DATASET EXCERPTS Start Marker

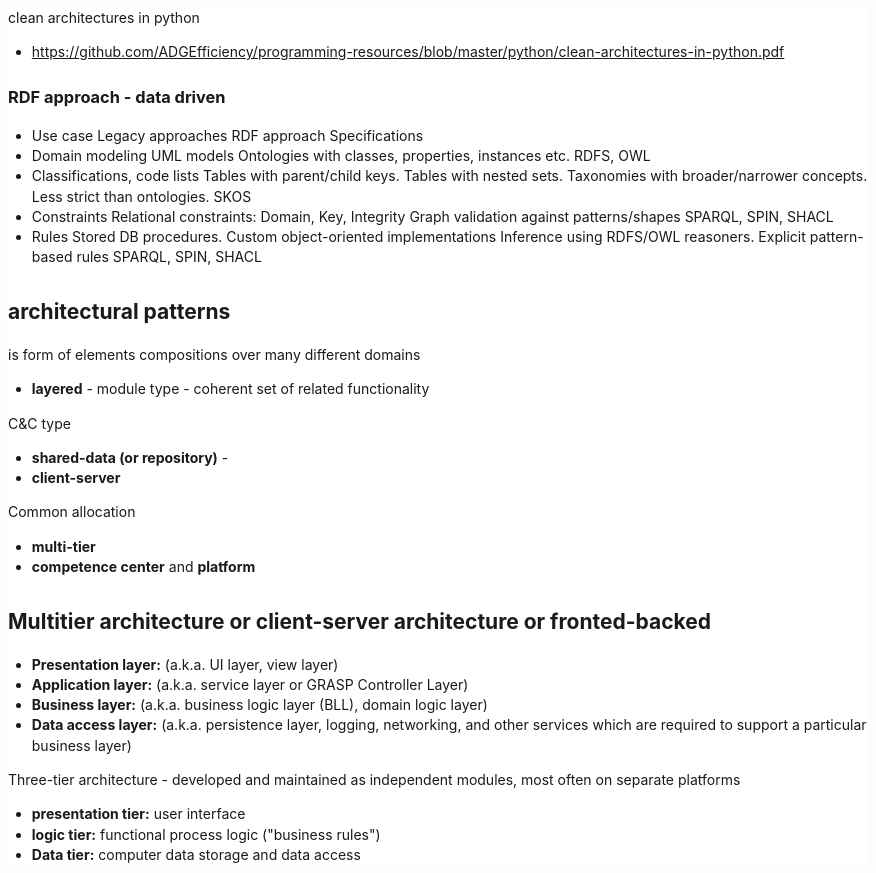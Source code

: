 clean architectures in python

-   <https://github.com/ADGEfficiency/programming-resources/blob/master/python/clean-architectures-in-python.pdf>


<a id="org0251bae"></a>

### RDF approach - data driven

-   Use case	 	Legacy approaches 	RDF approach 						Specifications
-   Domain modeling 	UML models 		Ontologies with classes, properties, instances etc. 	RDFS, OWL
-   Classifications, code lists 	Tables with parent/child keys. Tables with nested sets. 	Taxonomies with broader/narrower concepts. Less strict than ontologies. 	SKOS
-   Constraints 	Relational constraints: Domain, Key, Integrity	Graph validation against patterns/shapes 	SPARQL, SPIN, SHACL
-   Rules 	Stored DB procedures. Custom object-oriented implementations 	Inference using RDFS/OWL reasoners. Explicit pattern-based rules 	SPARQL, SPIN, SHACL


<a id="org93369f5"></a>

## architectural patterns

is form of elements compositions over many different domains

-   **layered** - module type - coherent set of related functionality

C&C type

-   **shared-data (or repository)** -
-   **client-server**

Common allocation

-   **multi-tier**
-   **competence center** and **platform**


<a id="org710e2fb"></a>

## Multitier architecture or client-server architecture or fronted-backed

-   **Presentation layer:** (a.k.a. UI layer, view layer)
-   **Application layer:** (a.k.a. service layer or GRASP Controller Layer)
-   **Business layer:** (a.k.a. business logic layer (BLL), domain logic layer)
-   **Data access layer:** (a.k.a. persistence layer, logging, networking, and other services which are required to
    support a particular business layer)

Three-tier architecture - developed and maintained as independent modules, most often on separate platforms

-   **presentation tier:** user interface
-   **logic tier:** functional process logic ("business rules")
-   **Data tier:** computer data storage and data access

DATASET EXCERPTS End Marker

● **WHAT THE TASK REQUIRES**: The line with "Classifications, code lists" marks the end: restate word for word every line from the top of the data through that one, omitting pictures.

● **ANSWER TO THE PROBLEM**:
Source code

: clean architectures in python

-   <https://github.com/ADGEfficiency/programming-resources/blob/master/python/clean-architectures-in-python.pdf>


<a id="org0251bae"></a>

### RDF approach - data driven

-   Use case	 	Legacy approaches 	RDF approach 						Specifications
-   Domain modeling 	UML models 		Ontologies with classes, properties, instances etc. 	RDFS, OWL
-   Classifications, code lists 	Tables with parent/child keys. Tables with nested sets. 	Taxonomies with broader/narrower concepts. Less strict than ontologies. 	SKOS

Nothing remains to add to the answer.